Now that’s a great question about how a woman should prepare herself before making an initial visit for menopause healthcare. Yes, a woman should know the symptoms, and I advise our patients to actually keep a diary that they can bring to a first visit.
So what happens is, a standard in our program has been for a woman to call to make an appointment and she sends an appointment slip and a list of symptoms, and we say very clearly on that appointment slip, "Please complete this list; there are 18 different symptoms listed, and for each symptom,” let's say hot flushes, “Do they occur or not?" We ask that for every symptom, yes or no, and the second part of the question, "Is it a problem to you, yes or no?" Which means, we are alerting her to what to look for. So not only hot flushes but sleep disturbance and small joint pain and depression and anxiety and decreased sexual desire and vaginal dryness and pain with intercourse and chest pressure and shortness of breath, you see?
By alerting her beforehand, then when she comes in for the first visit, our nurse or myself or one of our residents, first thing we say is "Can I see the questionnaire we sent you?" and she hands it over, and immediately we see exactly what’s been bothering her.

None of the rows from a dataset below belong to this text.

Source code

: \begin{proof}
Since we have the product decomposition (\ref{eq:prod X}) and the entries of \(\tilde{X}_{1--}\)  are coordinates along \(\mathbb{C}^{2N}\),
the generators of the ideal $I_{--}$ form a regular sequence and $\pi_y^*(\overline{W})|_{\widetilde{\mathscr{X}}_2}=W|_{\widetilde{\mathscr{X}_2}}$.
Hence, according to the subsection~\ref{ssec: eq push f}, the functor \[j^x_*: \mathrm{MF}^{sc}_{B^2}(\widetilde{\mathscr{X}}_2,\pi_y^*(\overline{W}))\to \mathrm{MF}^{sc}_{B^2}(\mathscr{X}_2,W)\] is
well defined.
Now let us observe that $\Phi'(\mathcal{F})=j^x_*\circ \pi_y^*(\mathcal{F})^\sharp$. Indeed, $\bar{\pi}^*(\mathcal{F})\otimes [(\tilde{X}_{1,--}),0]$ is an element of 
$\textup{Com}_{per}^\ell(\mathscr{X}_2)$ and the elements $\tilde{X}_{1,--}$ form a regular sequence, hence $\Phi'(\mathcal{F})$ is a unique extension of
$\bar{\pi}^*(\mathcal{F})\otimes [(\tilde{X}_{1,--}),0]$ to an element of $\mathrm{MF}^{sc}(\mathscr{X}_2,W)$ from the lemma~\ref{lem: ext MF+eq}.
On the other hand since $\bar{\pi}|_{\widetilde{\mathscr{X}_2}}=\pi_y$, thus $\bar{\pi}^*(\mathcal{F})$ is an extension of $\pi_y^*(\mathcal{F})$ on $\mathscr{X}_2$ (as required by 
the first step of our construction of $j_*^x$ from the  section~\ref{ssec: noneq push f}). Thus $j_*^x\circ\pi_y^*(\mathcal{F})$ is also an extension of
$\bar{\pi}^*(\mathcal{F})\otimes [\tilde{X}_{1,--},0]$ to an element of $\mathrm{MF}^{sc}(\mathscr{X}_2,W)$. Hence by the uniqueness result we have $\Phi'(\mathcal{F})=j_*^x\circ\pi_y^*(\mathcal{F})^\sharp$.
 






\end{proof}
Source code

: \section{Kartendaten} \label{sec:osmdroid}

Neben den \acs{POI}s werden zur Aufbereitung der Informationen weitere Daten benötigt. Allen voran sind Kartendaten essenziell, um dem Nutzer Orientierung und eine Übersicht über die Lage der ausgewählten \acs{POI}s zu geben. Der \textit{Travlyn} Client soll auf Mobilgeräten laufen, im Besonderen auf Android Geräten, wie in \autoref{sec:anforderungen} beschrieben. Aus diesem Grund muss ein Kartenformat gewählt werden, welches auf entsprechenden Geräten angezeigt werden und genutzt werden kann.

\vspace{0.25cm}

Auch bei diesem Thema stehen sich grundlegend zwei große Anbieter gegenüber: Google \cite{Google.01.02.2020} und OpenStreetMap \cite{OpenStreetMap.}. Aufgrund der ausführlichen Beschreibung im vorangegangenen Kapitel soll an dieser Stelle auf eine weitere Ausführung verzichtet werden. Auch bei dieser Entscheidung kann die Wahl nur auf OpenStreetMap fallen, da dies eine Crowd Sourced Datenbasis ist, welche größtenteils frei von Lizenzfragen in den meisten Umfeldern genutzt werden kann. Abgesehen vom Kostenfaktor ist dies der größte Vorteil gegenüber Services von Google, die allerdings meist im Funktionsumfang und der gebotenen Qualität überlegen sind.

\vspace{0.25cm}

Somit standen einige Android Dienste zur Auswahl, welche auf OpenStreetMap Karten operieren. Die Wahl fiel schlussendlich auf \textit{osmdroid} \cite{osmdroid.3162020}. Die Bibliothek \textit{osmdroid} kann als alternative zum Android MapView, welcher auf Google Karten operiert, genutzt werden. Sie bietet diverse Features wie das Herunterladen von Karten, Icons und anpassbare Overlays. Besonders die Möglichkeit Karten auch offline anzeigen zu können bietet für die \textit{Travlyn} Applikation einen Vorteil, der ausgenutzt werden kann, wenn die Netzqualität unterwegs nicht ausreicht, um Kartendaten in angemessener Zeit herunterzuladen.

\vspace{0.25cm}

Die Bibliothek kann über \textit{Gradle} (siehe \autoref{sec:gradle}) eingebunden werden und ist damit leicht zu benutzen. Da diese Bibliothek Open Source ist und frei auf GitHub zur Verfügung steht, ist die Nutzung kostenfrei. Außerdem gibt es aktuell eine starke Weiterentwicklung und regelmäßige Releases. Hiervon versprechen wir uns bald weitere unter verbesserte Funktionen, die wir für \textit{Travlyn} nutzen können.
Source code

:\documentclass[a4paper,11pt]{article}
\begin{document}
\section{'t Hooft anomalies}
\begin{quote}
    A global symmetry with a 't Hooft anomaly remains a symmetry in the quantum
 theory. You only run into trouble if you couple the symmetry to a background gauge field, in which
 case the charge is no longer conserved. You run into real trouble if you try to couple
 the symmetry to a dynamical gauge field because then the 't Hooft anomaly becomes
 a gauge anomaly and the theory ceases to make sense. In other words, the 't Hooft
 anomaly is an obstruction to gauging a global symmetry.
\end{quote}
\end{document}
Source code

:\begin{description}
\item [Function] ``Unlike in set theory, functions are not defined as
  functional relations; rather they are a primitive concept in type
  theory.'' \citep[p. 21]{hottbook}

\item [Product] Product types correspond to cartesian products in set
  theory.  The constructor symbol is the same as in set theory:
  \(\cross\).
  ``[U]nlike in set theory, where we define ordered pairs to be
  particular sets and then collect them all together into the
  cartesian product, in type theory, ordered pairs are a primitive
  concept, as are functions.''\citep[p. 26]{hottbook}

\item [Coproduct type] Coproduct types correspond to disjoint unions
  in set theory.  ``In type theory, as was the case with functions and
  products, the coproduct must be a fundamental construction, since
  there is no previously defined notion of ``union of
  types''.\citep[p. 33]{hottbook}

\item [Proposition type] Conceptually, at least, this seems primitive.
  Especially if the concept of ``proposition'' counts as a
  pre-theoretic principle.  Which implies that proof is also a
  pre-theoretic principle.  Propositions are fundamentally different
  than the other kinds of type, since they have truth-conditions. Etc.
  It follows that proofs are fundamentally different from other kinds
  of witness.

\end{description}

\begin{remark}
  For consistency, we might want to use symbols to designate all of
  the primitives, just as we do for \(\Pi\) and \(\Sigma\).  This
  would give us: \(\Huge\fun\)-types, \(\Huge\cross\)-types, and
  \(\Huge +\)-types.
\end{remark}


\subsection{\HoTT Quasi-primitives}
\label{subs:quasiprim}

Very often we’ve raise questions, especially that question on short-term memory, "Are you having a problem with short-term memory, yes or no? Is it a problem, yes or no?" And we know then by getting the women to stay aware that all of these are symptoms that could be related to the menopause. Fatigue, another one, sleep disturbance, another one. It’s not an infinite list; it’s less than 20 different items, but a woman comes prepared for the visit, it takes us one minute, one and a half minutes, to zero in on why she is there and whether or not it is related to menopause.
So I feel very strongly that a great deal can be made out of the first visit as long as a woman has been gathering information about herself that she can present.
About Dr. Sarrel, M.D.:
Philip M. Sarrel, M.D., completed his medical education at New York University School of Medicine, his internship at the Mount Sinai Hospital, and his residency at Yale New Haven Hospital. In addition to his many years on the faculty of the Departments of Obstetrics and Gynecology and Psychiatry at Yale University School of Medicine, Dr. Sarrel has also been a Faculty Scholar in the department of psychiatry at Oxford University, Visiting Senior Lecturer at King’s College Hospital Medical School at the University of London, Visiting Professor in Cardiac Medicine at the National Heart and Lung Institute in London, and Visiting Professor in the Department of Medicine at Columbia University College of Physicians and Surgeons in New York. He is currently Emeritus Professor of obstetrics, gynecology, and psychiatry at Yale University.